Respect

Argument du RESPECT

Le respect est lié à la distance et au sacré, à la crainte et à la soumission. Le respect dû aux personnes est garanti par le Code Civil. Le respect dû aux institutions se mérite. Les comportements dits irrespectueux peuvent être considérés par leurs représentants comme un outrage punissable , à quoi on oppose la liberté d’expression et de critique.

Le respect est un sentiment moral et social qui règle, d’une part, les rapports interindividuels, et, d’autre part, les rapports des personnes aux institutions ainsi que les rapports des personnes à leur hiérarchie à l’intérieur de l’institution.

L’argument du respect [1] est invoqué par un plaignant qui fait état d’un manque de respect et demande réparation.
Le lien du respect à la crainte et à l’obéissance est explicite dans les expressions “se faire respecter”, “tenir en respect”. On peut voir dans cette crainte la source du sentiment de respect, V. Modestie. Demander le respect, rappeler qu’on doit être craint et obéi, qu’il s’agisse de la crainte de la police ou de la crainte du sacré.

1. Respect mérité et droit au respect

Le respect se matérialise fondamentalement par une application stricte des règles générales de politesse.

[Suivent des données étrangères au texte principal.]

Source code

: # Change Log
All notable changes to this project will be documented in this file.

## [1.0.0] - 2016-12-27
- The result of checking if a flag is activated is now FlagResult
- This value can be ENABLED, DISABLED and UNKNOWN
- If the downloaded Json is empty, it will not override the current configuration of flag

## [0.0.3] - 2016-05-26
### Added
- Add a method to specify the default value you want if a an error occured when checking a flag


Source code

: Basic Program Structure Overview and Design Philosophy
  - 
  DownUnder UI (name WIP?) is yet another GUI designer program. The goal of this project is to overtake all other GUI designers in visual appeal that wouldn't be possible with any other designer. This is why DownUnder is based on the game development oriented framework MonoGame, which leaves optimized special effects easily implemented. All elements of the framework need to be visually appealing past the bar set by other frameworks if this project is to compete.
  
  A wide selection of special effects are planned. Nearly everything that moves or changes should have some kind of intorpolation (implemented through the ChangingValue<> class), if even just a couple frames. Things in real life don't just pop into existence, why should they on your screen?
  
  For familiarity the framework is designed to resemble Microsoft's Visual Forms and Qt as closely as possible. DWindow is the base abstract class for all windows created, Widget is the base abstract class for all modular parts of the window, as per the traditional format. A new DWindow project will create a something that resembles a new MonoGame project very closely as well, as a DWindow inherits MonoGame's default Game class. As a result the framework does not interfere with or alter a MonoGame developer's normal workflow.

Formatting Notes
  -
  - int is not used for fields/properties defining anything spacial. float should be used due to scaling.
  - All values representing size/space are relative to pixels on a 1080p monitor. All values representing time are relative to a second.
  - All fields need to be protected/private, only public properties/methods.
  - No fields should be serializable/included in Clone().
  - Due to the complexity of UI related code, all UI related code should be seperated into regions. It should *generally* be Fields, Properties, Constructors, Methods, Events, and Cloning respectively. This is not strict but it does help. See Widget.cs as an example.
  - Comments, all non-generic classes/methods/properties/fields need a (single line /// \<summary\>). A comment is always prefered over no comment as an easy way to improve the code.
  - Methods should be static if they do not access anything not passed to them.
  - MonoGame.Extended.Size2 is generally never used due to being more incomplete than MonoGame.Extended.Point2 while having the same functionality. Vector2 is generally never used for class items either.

Selon ces règles, respecter quelqu’un, c’est ne pas empiéter, voire maximiser son territoire et rehausser sa face.
Le cas échéant, ces règles peuvent être augmentées de règles spécifiques précisant le comportement à adopter dans les tractations avec les institutions, notamment les institutions religieuses et les hautes autorités civiles.

1.1 Respect dû aux personnes

L’impolitesse n’est pas punie par la loi, mais l‘atteinte au respect dû à la personne l’est, par le Code civil, art. 16 :

La loi assure la primauté de la personne, interdit toute atteinte à la dignité de celle-ci et garantit le respect de l’être humain dès le commencement de sa vie. [2]

La discrimination, la diffamation, le harcèlement moral sont des atteintes à la dignité de la personne.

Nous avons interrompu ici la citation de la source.